One of the things I often hear as a person who frequently writes about race, ethnicity and equality is that the browning of America — the coming shift of the country from mostly white to mostly nonwhite — is one of the greatest hopes in the fight against white supremacy and oppression.
But this argument always flies too high to pay attention to the details on the ground. For me, white supremacy is only one foot of the beast. The other is anti-blackness. You have to fight both.
The sad reality is, however, that anti-blackness — or anti-darkness, to remove the stricture of a single-race definition for the sake of this discussion — exists in societies around the world, including nonwhite ones.

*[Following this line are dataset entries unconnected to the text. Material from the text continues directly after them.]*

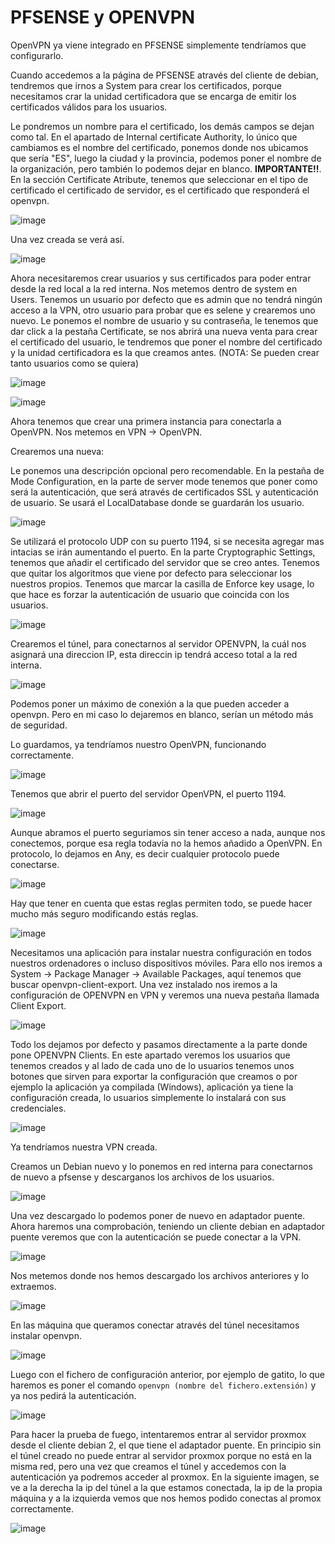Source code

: # PFSENSE y OPENVPN

OpenVPN ya viene integrado en PFSENSE simplemente tendríamos que configurarlo.

Cuando accedemos a la página de PFSENSE através del cliente de debian, tendremos que irnos a System para crear los certificados, porque necesitamos crar la unidad certificadora que se encarga de emitir los certificados válidos para los usuarios.

Le pondremos un nombre para el certificado, los demás campos se dejan como tal. En el apartado de Internal certificate Authority, lo único que cambiamos es el nombre del certificado, ponemos donde nos ubicamos que sería "ES", luego la ciudad y la provincia, podemos poner el nombre de la organización, pero también lo podemos dejar en blanco.
**IMPORTANTE!!**. En la sección Certificate Atribute, tenemos que seleccionar en el tipo de certificado el certificado de servidor, es el certificado que responderá el openvpn.
 
![image](imagenes/1-vpn.png)

Una vez creada se verá así.

![image](imagenes/2-vpn.png)

Ahora necesitaremos crear usuarios y sus certificados para poder entrar desde la red local a la red interna.
Nos metemos dentro de system en Users. Tenemos un usuario por defecto que es admin que no tendrá ningún acceso a la VPN, otro usuario para probar que es selene y crearemos uno nuevo. 
Le ponemos el nombre de usuario y su contraseña, le tenemos que dar click a la pestaña Certificate, se nos abrirá una nueva venta para crear el certificado del usuario, le tendremos que poner el nombre del certificado y la unidad certificadora es la que creamos antes.
(NOTA: Se pueden crear tanto usuarios como se quiera)

![image](imagenes/3-vpn.png)

![image](imagenes/4-vpn.png)

Ahora tenemos que crear una primera instancia para conectarla a OpenVPN. Nos metemos en VPN -> OpenVPN.

Crearemos una nueva:

Le ponemos una descripción opcional pero recomendable. En la pestaña de Mode Configuration, en la parte de server mode tenemos que poner como será la autenticación, que será através de certificados SSL y autenticación de usuario. Se usará el LocalDatabase donde se guardarán los usuario. 

![image](imagenes/5-vpn.png)

Se utilizará el protocolo UDP con su puerto 1194, si se necesita agregar mas intacias se irán aumentando el puerto.
En la parte Cryptographic Settings, tenemos que añadir el certificado del servidor que se creo antes.
Tenemos que quitar los algoritmos que viene por defecto para seleccionar los nuestros propios. Tenemos que marcar la casilla de Enforce key usage, lo que hace es forzar la autenticación de usuario que coincida con los usuarios.

![image](imagenes/6-vpn.png)

Crearemos el túnel, para conectarnos al servidor OPENVPN, la cuál nos asignará una direccion IP, esta direccin ip tendrá acceso total a la red interna.

![image](imagenes/7-vpn.png)

Podemos poner un máximo de conexión a la que pueden acceder a openvpn. Pero en mi caso lo dejaremos en blanco, serían un método más de seguridad.

Lo guardamos, ya tendríamos nuestro OpenVPN, funcionando correctamente.

![image](imagenes/8-vpn.png)

Tenemos que abrir el puerto del servidor OpenVPN, el puerto 1194.

![image](imagenes/9-vpn.png)

Aunque abramos el puerto seguriamos sin tener acceso a nada, aunque nos conectemos, porque esa regla todavía no la hemos añadido a OpenVPN.
En protocolo, lo dejamos en Any, es decir cualquier protocolo puede conectarse.

![image](imagenes/10-vpn.png)

Hay que tener en cuenta que estas reglas permiten todo, se puede hacer mucho más seguro modificando estás reglas.

![image](imagenes/11-vpn.png)

Necesitamos una aplicación para instalar nuestra configuración en todos nuestros ordenadores o incluso dispositivos móviles.
Para ello nos iremos a System -> Package Manager -> Available Packages, aquí tenemos que buscar openvpn-client-export. Una vez instalado nos iremos a la configuración de OPENVPN en VPN y veremos una nueva pestaña llamada Client Export.

![image](imagenes/12-vpn.png)

Todo los dejamos por defecto y pasamos directamente a la parte donde pone OPENVPN Clients.
En este apartado veremos los usuarios que tenemos creados y al lado de cada uno de lo usuarios tenemos unos botones que sirven para exportar la configuración que creamos o por ejemplo la aplicación ya compilada (Windows), aplicación ya tiene la configuración creada, lo usuarios simplemente lo instalará con sus credenciales.

![image](imagenes/13-vpn.png)

Ya tendríamos nuestra VPN creada. 

Creamos un Debian nuevo y lo ponemos en red interna para conectarnos de nuevo a pfsense y descarganos los archivos de los usuarios.

![image](imagenes/14-vpn.PNG)

Una vez descargado lo podemos poner de nuevo en adaptador puente.
Ahora haremos una comprobación, teniendo un cliente debian en adaptador puente veremos que con la autenticación se puede conectar a la VPN.

![image](imagenes/15-vpn.PNG)

Nos metemos donde nos hemos descargado los archivos anteriores y lo extraemos.

![image](imagenes/16-vpn.PNG)

En las máquina que queramos conectar através del túnel necesitamos instalar openvpn.

![image](imagenes/17-vpn.PNG)

Luego con el fichero de configuración anterior, por ejemplo de gatito, lo que haremos es poner el comando `openvpn (nombre del fichero.extensión)` y ya nos pedirá la autenticación.

![image](imagenes/18-vpn.PNG)

Para hacer la prueba de fuego, intentaremos entrar al servidor proxmox desde el cliente debian 2, el que tiene el adaptador puente. En principio sin el túnel creado no puede entrar al servidor proxmox porque no está en la misma red, pero una vez que creamos el túnel y accedemos con la autenticación ya podremos acceder al proxmox.
En la siguiente imagen, se ve a la derecha la ip del túnel a la que estamos conectada, la ip de la propia máquina y a la izquierda vemos que nos hemos podido conectas al promox correctamente.

![image](imagenes/19-vpn.PNG)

In too many societies across the globe, where a difference in skin tone exists, the darker people are often assigned a lower caste.
And when people migrate to this country from those societies they can bring those biases with them, underscoring that you don't have to be white to contribute to anti-blackness.
A fascinating report issued this month by the Pew Research Center explored colorism in the Hispanic community and underscored how anti-blackness, or anti-darkness, is no respecter of race or ethnicity. It is pervasive and portends a future in which the browning of America does not succeed in wiping away its racial prejudices.
First, the report reaffirmed what we all know to be true: A majority of Hispanic adults, regardless of skin tone, report experiencing discrimination.
But dark-skinned Hispanics reported far more discrimination than light-skinned ones.